Back to the audio gear business, it's a nightmare - so many conflicts - this is warm, this is cool, mids are this and that. How can we have so many different opinions about the same piece of gear.

This is why I love measurements, where there are no additional issues introduced by the measurements, and we have to admit measurements are also done by people who may have a bad day, and something was not quite right with the measurement process. But at least it gets us 80% of the way there to arrive at an evaluation devoid of personal opinion, it is what it is, and these measurements are repeatable. And can be independently verified.

Whatever happened to the other web site which also published measurements, similar to Amir's, but seemed to have gone silent for a few years?

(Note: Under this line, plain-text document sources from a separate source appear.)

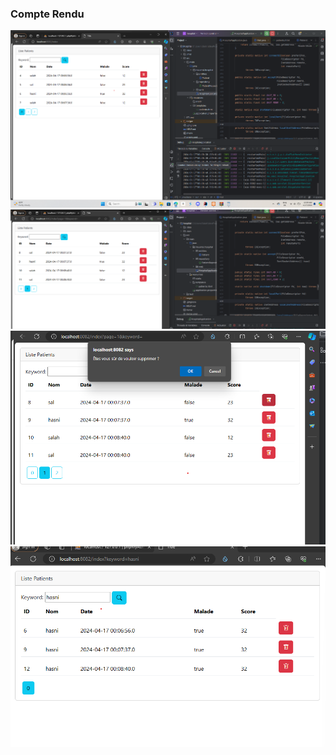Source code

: <h3>Compte Rendu</h3>
<img src="captures/1.png">
<img src="captures/2.png">
<img src="captures/3.png">
<img src="captures/4.png">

At the mouth of two or three witnesses shall every word be established - 2 Corinthians 13:1

I think the subjective reviewers are also influenced by the cost of the gear - DongleMadness is one example.

This reviewer (Youtube video below), was complaining about the ranking on ASR, for his valve(tube) enabled headphone amp. What did he expect?

Long live the measurement brigade. I'd also like to one day become an independent verifier, just have to save up about $30,000 I think, for the AP analyzer and ancillaries. Amir, please correct me if I have underestimated this cost. But then there is the 10+ years of close association with the physics and maths, to understand and interpret the results of the tests accurately, as well as to conduct the most meaningful relevant tests.


 
This hobby is Star Trek where those on planet Vulcan keep emotions and feelings out of and logic and facts matter. Then there's planet Romulus where emotions are the thing and people feel more than they think.
I just look at things from a value for money perspective. It's all over the map with audio gear.
 
What would need is a definitive correlation of measurements and perception.
And I don't see that coming any time soon as every person perceives different things.

As the philosophers say,reality is an agreement,a consensus.We all say "cobalt blue",we all see how cobalt blue measures and how different is from the russian blue but no one guarantees how is perceived.And to add,a trained or talented or gifted person can tell,describe and mix the exact color but most of the people can't,or don't care.

It's the undefined nature of each hobby that makes it controversial,interesting,etc.
And at the end is not about how precise is the color mix but the dead simple "what color do you like?"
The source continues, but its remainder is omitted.